All of lore.kernel.org
 help / color / mirror / Atom feed
* [PATCHv2] nvme-multipath: round-robin I/O policy
@ 2018-12-21 14:13 Hannes Reinecke
  2019-01-03 20:24 ` Ewan D. Milne
  2019-01-04 14:06 ` Martin Wilck
  0 siblings, 2 replies; 7+ messages in thread
From: Hannes Reinecke @ 2018-12-21 14:13 UTC (permalink / raw)


Implement a simple round-robin I/O policy for multipathing.
Path selection is done in two rounds, first iterating across all
optimized paths, and, if that doesn't return any valid paths,
then iterate over all optimized and non-optimized paths.
If no paths are found we're using the existing algorithm.

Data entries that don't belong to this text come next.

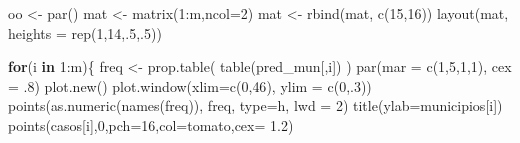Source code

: \documentclass[
  letterpaper,
  DIV=11,
  numbers=noendperiod]{scrreprt}
\newenvironment{Shaded}{\begin{snugshade}}{\end{snugshade}}
\newcommand{\AttributeTok}[1]{\textcolor[rgb]{0.40,0.45,0.13}{#1}}
\newcommand{\ControlFlowTok}[1]{\textcolor[rgb]{0.00,0.23,0.31}{\textbf{#1}}}
\newcommand{\DecValTok}[1]{\textcolor[rgb]{0.68,0.00,0.00}{#1}}
\newcommand{\FloatTok}[1]{\textcolor[rgb]{0.68,0.00,0.00}{#1}}
\newcommand{\FunctionTok}[1]{\textcolor[rgb]{0.28,0.35,0.67}{#1}}
\newcommand{\NormalTok}[1]{\textcolor[rgb]{0.00,0.23,0.31}{#1}}
\newcommand{\OtherTok}[1]{\textcolor[rgb]{0.00,0.23,0.31}{#1}}
\newcommand{\SpecialCharTok}[1]{\textcolor[rgb]{0.37,0.37,0.37}{#1}}
\newcommand{\StringTok}[1]{\textcolor[rgb]{0.13,0.47,0.30}{#1}}
\theoremstyle{definition}
\theoremstyle{definition}
\theoremstyle{plain}
\theoremstyle{remark}
\begin{document}
\begin{Shaded}
\begin{Highlighting}[]
\NormalTok{oo }\OtherTok{\textless{}{-}} \FunctionTok{par}\NormalTok{()}
\NormalTok{mat }\OtherTok{\textless{}{-}} \FunctionTok{matrix}\NormalTok{(}\DecValTok{1}\SpecialCharTok{:}\NormalTok{m,}\AttributeTok{ncol=}\DecValTok{2}\NormalTok{)}
\NormalTok{mat }\OtherTok{\textless{}{-}} \FunctionTok{rbind}\NormalTok{(mat, }\FunctionTok{c}\NormalTok{(}\DecValTok{15}\NormalTok{,}\DecValTok{16}\NormalTok{))}
\FunctionTok{layout}\NormalTok{(mat, }\AttributeTok{heights =} \FunctionTok{rep}\NormalTok{(}\DecValTok{1}\NormalTok{,}\DecValTok{14}\NormalTok{,.}\DecValTok{5}\NormalTok{,.}\DecValTok{5}\NormalTok{))}

\ControlFlowTok{for}\NormalTok{(i }\ControlFlowTok{in} \DecValTok{1}\SpecialCharTok{:}\NormalTok{m)\{}
\NormalTok{  freq }\OtherTok{\textless{}{-}} \FunctionTok{prop.table}\NormalTok{( }\FunctionTok{table}\NormalTok{(pred\_mun[,i]) )}
  \FunctionTok{par}\NormalTok{(}\AttributeTok{mar =} \FunctionTok{c}\NormalTok{(}\DecValTok{1}\NormalTok{,}\DecValTok{5}\NormalTok{,}\DecValTok{1}\NormalTok{,}\DecValTok{1}\NormalTok{), }\AttributeTok{cex =}\NormalTok{ .}\DecValTok{8}\NormalTok{)}
  \FunctionTok{plot.new}\NormalTok{()}
  \FunctionTok{plot.window}\NormalTok{(}\AttributeTok{xlim=}\FunctionTok{c}\NormalTok{(}\DecValTok{0}\NormalTok{,}\DecValTok{46}\NormalTok{), }\AttributeTok{ylim =} \FunctionTok{c}\NormalTok{(}\DecValTok{0}\NormalTok{,.}\DecValTok{3}\NormalTok{))}
  \FunctionTok{points}\NormalTok{(}\FunctionTok{as.numeric}\NormalTok{(}\FunctionTok{names}\NormalTok{(freq)), freq, }\AttributeTok{type=}\StringTok{\textquotesingle{}h\textquotesingle{}}\NormalTok{, }\AttributeTok{lwd =} \DecValTok{2}\NormalTok{)}
  \FunctionTok{title}\NormalTok{(}\AttributeTok{ylab=}\NormalTok{municipios[i])}
  \FunctionTok{points}\NormalTok{(casos[i],}\DecValTok{0}\NormalTok{,}\AttributeTok{pch=}\DecValTok{16}\NormalTok{,}\AttributeTok{col=}\StringTok{\textquotesingle{}tomato\textquotesingle{}}\NormalTok{,}\AttributeTok{cex=} \FloatTok{1.2}\NormalTok{)}
  

\end{Highlighting}
\end{Shaded}
\end{document}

This patch also implements a sysfs attribute 'iopolicy' to switch
between the current, NUMA-aware I/O policy and the 'round-robin'
I/O policy.
The original NUMA-aware I/O policy is kept as a default.

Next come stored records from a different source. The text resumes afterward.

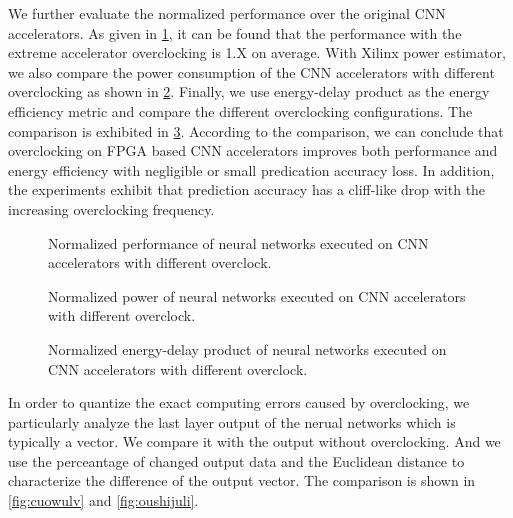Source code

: We further evaluate the normalized performance over the original CNN accelerators.
As given in \ref{fig:relative_time_overclock}, it can be found that the performance with the extreme accelerator 
overclocking is 1.X on average. With Xilinx power estimator, we also compare the 
power consumption of the CNN accelerators with different overclocking as shown in \ref{fig:relative_power_overclock}.
Finally, we use energy-delay product as the energy efficiency metric and compare the 
different overclocking configurations. The comparison is exhibited in \ref{fig:relative_energy_overclock}.
According to the comparison, we can conclude that overclocking on FPGA based CNN 
accelerators improves both performance and energy efficiency with negligible or small 
predication accuracy loss. In addition, the experiments exhibit that prediction 
accuracy has a cliff-like drop with the increasing overclocking frequency. 

\begin{figure}
    \caption{Normalized performance of neural networks executed on CNN accelerators with different overclock.}
\label{fig:relative_time_overclock}
\vspace{-1em}
\end{figure}

\begin{figure}
    \caption{Normalized power of neural networks executed on CNN accelerators with different overclock.}
\label{fig:relative_power_overclock}
\vspace{-1em}
\end{figure}

\begin{figure}
    \caption{Normalized energy-delay product of neural networks executed on CNN accelerators with different overclock.}
\label{fig:relative_energy_overclock}
\vspace{-1em}
\end{figure}

In order to quantize the exact computing errors caused by overclocking, we 
particularly analyze the last layer output of the nerual networks which 
is typically a vector. We compare it with the output without overclocking.
And we use the perceantage of changed output data and the Euclidean distance to 
characterize the difference of the output vector. 
The comparison is shown in \ref{fig:cuowulv} and \ref{fig:oushijuli}.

Signed-off-by: Hannes Reinecke <hare at suse.com>
---
 drivers/nvme/host/core.c      |   6 +++
 drivers/nvme/host/multipath.c | 100 +++++++++++++++++++++++++++++++++++++++++-
 drivers/nvme/host/nvme.h      |  12 +++++
 3 files changed, 117 insertions(+), 1 deletion(-)

diff --git a/drivers/nvme/host/core.c b/drivers/nvme/host/core.c
index 08f2c92602f4..7603aaa8217e 100644
--- a/drivers/nvme/host/core.c
+++ b/drivers/nvme/host/core.c
@@ -2275,6 +2275,9 @@ static struct attribute *nvme_subsys_attrs[] = {
 	&subsys_attr_serial.attr,
 	&subsys_attr_firmware_rev.attr,
 	&subsys_attr_subsysnqn.attr,
+#ifdef CONFIG_NVME_MULTIPATH
+	&subsys_attr_iopolicy.attr,
+#endif
 	NULL,
 };
 
@@ -2327,6 +2330,9 @@ static int nvme_init_subsystem(struct nvme_ctrl *ctrl, struct nvme_id_ctrl *id)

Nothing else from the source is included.